Przed otrzymaniem pozwolenia na budowę domu musiałeś mieć uzgodnioną komunikacją - czyli wjazd. Na podstawie tego uzgodnienia (ważnego zwykle 2 lata ale u Ciebie mogło być krócej) zostało wydane pozwolenie na budowę domu. I teraz jeżeli ten zjazd tymczasowy został wykonany np. podczas przebudowy drogi przez zarządcę drogi, to Twoje warunki automatycznie wygasają i nie musisz realizować wytycznych z pozwolenia na budowę!!!

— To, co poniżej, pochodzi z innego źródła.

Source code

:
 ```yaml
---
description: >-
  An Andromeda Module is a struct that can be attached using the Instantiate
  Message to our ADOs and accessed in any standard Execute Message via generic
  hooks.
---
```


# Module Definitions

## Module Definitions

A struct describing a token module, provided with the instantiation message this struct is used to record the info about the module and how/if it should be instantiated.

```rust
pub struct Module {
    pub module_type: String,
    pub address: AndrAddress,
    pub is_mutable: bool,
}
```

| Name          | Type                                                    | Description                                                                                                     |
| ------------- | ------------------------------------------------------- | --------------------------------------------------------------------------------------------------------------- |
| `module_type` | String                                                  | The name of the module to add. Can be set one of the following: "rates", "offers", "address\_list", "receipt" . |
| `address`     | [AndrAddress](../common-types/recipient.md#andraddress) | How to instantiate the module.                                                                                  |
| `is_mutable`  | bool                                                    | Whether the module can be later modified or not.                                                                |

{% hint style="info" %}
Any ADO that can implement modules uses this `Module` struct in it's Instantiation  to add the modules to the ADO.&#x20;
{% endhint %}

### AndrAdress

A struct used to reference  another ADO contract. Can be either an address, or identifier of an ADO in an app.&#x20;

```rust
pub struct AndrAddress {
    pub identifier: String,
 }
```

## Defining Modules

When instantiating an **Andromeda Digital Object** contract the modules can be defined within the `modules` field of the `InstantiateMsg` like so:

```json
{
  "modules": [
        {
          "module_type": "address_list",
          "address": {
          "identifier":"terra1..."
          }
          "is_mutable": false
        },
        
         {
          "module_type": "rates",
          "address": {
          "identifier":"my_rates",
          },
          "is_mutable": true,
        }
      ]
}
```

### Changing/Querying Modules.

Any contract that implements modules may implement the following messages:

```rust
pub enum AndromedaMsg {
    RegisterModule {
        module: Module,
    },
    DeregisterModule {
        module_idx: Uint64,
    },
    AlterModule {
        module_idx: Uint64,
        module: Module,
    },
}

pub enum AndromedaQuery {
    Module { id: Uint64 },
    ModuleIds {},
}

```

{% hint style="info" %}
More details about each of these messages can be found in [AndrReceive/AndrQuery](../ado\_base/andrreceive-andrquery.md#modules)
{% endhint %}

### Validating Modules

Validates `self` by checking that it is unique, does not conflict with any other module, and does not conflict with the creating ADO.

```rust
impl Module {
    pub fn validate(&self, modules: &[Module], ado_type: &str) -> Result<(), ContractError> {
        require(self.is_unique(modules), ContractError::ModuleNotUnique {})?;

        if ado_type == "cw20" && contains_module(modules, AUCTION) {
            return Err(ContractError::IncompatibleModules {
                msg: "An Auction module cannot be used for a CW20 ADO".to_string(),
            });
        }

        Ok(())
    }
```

Ale jeżeli to był jakiś stary zjazd to niestety inaczej się nie da...
Zobacz jakie dokumenty niezbędne są do odbioru domu w Twojej gminie/powiecie i ew. jeżeli wystarczy tam inwentaryzacja geodezyjna tego zjazdu to zrób ją (mimo, że nie masz pozwolenia na budowę tego zjazdu i nie realizowałeś tej inwestycji) - ale raczej wątpię, że tylko sama inwentaryzacja jest potrzebna...



inwestor - 21-03-2007 12:29
Tak jak napisała Majka. W miejscu gdzie ma być wjazd docelowy wbij paliki zdejmij kawałek siatki tak aby powstała przerwa w ogrodzeniu i wjazd jest gotowy. Niech se geodeta przyjdzie naniesie i wszystko ok. jedyny problem to utwardzenie drogi wjazdowej. W razie czego może być konieczne wysypanie jakimś grysem czy tłuczniem aby było że jest utwardzone. Wszelka powierzchnia utwardzona nie wchodzi do bilansu powierzchni biologicznie czynnej. W projekcie budowlanym był plan zagospodarowania terenu z bilansem powierzchni biologicznie czynnej. Był równierz składany wniosek o tzw "odrolnienie" czyli wyłaczenie z pod produkcji rolnej. W tym wniosku była okreslona odralniana powierzchnia. Teraz na koniec budowy wszystkie te sprawy powinny sie z grubsza zgadzać. A napewno nie powinna być przekroczona powierzchnia utwardzona czyli chodniki podjazdy budynki itp. Jak dostaniesz mapke od gepdety to sprawdź ten bilans czy zgadza się projektem budowlanym.